Zhuang and Sun and a handful of others sat on the sidewalk for half an hour before the police came and politely herded them to a designated protest area. People walked by and looked at their posters. Some inquired politely about the human rights situation in China. An older man in what looked like a tan fishing vest asked sincerely about the situation with foot binding. “Why don’t you go protest in China?” someone yelled at them. “Why do we have to pay attention to your problems?” A woman in a floor-length fur coat walked up and posed for a photograph raising two middle fingers at the Trump building. Another woman, holding a tourist map of the subway system, threw her hands up and shouted, “We love you, Donald!”

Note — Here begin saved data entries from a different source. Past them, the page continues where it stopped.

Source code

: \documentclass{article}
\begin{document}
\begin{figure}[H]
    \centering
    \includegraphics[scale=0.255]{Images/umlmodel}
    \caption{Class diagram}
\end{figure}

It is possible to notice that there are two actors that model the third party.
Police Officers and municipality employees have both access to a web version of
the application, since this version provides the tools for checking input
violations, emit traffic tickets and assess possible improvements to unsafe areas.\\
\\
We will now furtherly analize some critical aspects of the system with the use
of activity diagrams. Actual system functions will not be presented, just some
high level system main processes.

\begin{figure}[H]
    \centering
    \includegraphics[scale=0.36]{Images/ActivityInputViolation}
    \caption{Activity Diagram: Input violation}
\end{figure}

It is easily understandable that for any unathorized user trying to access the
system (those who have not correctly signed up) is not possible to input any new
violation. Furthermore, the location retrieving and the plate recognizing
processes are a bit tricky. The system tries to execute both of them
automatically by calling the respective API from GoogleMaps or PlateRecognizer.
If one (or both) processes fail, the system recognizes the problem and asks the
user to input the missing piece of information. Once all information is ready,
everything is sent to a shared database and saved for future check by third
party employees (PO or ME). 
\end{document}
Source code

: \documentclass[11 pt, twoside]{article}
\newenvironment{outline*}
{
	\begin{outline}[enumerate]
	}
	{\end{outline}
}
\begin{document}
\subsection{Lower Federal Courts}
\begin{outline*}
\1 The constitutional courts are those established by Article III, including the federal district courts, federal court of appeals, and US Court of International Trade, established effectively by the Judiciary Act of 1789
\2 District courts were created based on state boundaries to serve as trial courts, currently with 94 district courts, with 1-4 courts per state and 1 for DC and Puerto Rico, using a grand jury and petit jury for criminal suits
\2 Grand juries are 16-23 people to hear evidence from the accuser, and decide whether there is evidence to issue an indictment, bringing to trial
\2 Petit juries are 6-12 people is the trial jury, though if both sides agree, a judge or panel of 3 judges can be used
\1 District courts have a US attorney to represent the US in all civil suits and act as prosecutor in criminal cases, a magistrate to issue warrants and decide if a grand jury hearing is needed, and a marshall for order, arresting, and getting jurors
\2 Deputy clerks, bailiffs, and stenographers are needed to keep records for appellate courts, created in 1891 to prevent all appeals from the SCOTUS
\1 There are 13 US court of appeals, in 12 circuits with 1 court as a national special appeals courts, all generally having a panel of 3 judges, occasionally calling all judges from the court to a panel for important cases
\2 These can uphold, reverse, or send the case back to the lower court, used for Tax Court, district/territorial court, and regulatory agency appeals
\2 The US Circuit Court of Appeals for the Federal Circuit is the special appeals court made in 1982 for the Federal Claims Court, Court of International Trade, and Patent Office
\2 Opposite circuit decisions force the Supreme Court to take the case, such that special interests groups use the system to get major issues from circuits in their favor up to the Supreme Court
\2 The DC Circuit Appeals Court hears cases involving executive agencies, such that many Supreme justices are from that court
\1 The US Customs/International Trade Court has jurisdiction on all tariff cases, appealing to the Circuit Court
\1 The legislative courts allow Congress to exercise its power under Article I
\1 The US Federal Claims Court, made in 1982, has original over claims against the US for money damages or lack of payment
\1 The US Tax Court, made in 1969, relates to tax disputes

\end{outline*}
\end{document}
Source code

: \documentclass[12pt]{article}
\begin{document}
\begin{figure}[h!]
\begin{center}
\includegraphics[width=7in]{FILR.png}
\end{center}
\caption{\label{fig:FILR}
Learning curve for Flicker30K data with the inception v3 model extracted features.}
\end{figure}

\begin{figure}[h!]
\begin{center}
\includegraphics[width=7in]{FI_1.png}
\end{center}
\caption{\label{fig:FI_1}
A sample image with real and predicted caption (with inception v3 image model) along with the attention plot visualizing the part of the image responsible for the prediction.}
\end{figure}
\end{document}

Zhuang’s political world was expanding one step at a time. The more time he spent with Yao Cheng, the more he paid attention to other villages and cities in China—the crackdown on human rights lawyers, the kidnapping of the booksellers. Tang invited Zhuang to speak at democracy meetings in Flushing, and Zhuang spent time in Tang’s office, discussing politics in China and sometimes the United States.
Zhuang came to respect Tang Yuanjun. They had different approaches to protest and life. Zhuang was younger and quick to anger, while Tang was more likely to move slowly. Tang, however, had supported Zhuang’s protests with advice and supplies, and sometimes his own party members had attended protests. Tang had modeled a way to accept immigrants from all walks of life, with different aims and ways of expressing themselves, all the while maintaining his own ideas and integrity. Now whenever Zhuang planned a protest or launched an online campaign, he would talk it over with Ma Yongtian, Yang Maosheng, and other dissidents who gathered at Tang’s headquarters.